HOUSING BUBBLE
Back in the late 1980s, Steve and I knew the L.A. housing market was in a bubble because it cost so much more to buy than to rent. (We bought our condo in 1992, year of recession and riots, near the bottom of the market.) Now UCLA economist Ed Leamer calculates that a similar bubble is at work, particularly in Northern California. The San Francisco Chronicle reports:
Leamer calculated the average P/E for homes in several California metro areas by dividing the median price for a single family home by the average annual rent for a 2,000- square-foot apartment in each region. (You can get more and better data for apartments than rental homes, and the two tend to track each other.)
His findings: In the Bay Area, the average P/E for a house shot up to 13. 8 in the first quarter of 2004, compared with 7.2 in 1999 and 2000. Today's ratio is more than a third higher than it was 1989, just before housing prices started a multi-year descent.
In Santa Clara County, the average P/E is 15.8 today, compared with 10.3 in 1989.
"We are in a situation that is more extreme than it was in 1989," says Leamer, director of the UCLA Anderson forecast.
In the Bay Area, P/E ratios are skyrocketing because rents are falling while home prices are escalating, Leamer says.
In San Francisco, the average rent has skidded to $22.01 per square foot from $31 per square foot in 2000, while the median home price has risen to $606,000 from $450,755.
In Southern California, where the economy is stronger and more diverse, rents are rising, but housing prices are rising even faster. As a result, P/Es are also rising, though not quite as far as in Northern California.
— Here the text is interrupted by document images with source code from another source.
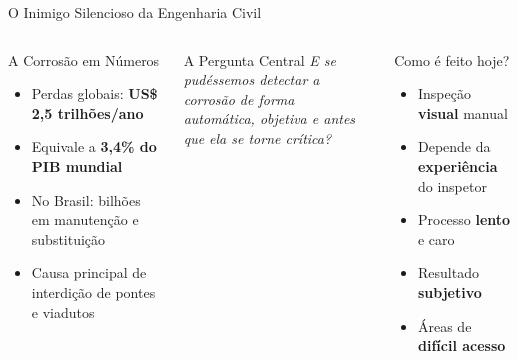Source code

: \documentclass[aspectratio=169, 12pt]{beamer}
\begin{document}
\begin{frame}{O Inimigo Silencioso da Engenharia Civil}
    \begin{columns}[T]
        \begin{block}{A Corrosão em Números}
            \begin{itemize}
                \item Perdas globais: \textbf{US\$ 2,5 trilhões/ano}
                \item Equivale a \textbf{3,4\% do PIB mundial}
                \item No Brasil: bilhões em manutenção e substituição
                \item Causa principal de interdição de pontes e viadutos
            \end{itemize}
        \end{block}

        \vspace{0.3cm}
        \begin{alertblock}{A Pergunta Central}
            \textit{E se pudéssemos detectar a corrosão de forma\\automática, objetiva e antes que ela se torne crítica?}
        \end{alertblock}

        \begin{block}{Como é feito hoje?}
            \begin{itemize}
                \item[\faEye] Inspeção \textbf{visual} manual
                \item[\faUserClock] Depende da \textbf{experiência} do inspetor
                \item[\faClock] Processo \textbf{lento} e caro
                \item[\faExclamationTriangle] Resultado \textbf{subjetivo}
                \item[\faMapMarkerAlt] Áreas de \textbf{difícil acesso}
            \end{itemize}
        \end{block}
    \end{columns}
\end{frame}
\end{document}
In Los Angeles, the price of a median home rose to $399,000 in the first quarter of 2004 from $215,652 in 2000. Rents rose to $19.35 per square foot from $18.07.
When the economy is booming, investors are willing to pay higher prices for stocks and houses because they think the earnings from these assets will grow faster than normal. Occasionally, they throw common sense out the window and start believing that earnings will continue upward in a never-ending spiral, untouched by forces like competition and economic equilibrium.
Our L.A. condo was recently assessed for more than twice what we paid for it, so at least on paper we're rich. (Keeping it was certainly a better investment over the past four years than selling it and putting the money in the stock market.) But we're in the market for the very long term--think retirement. If you're buying for the short term, don't.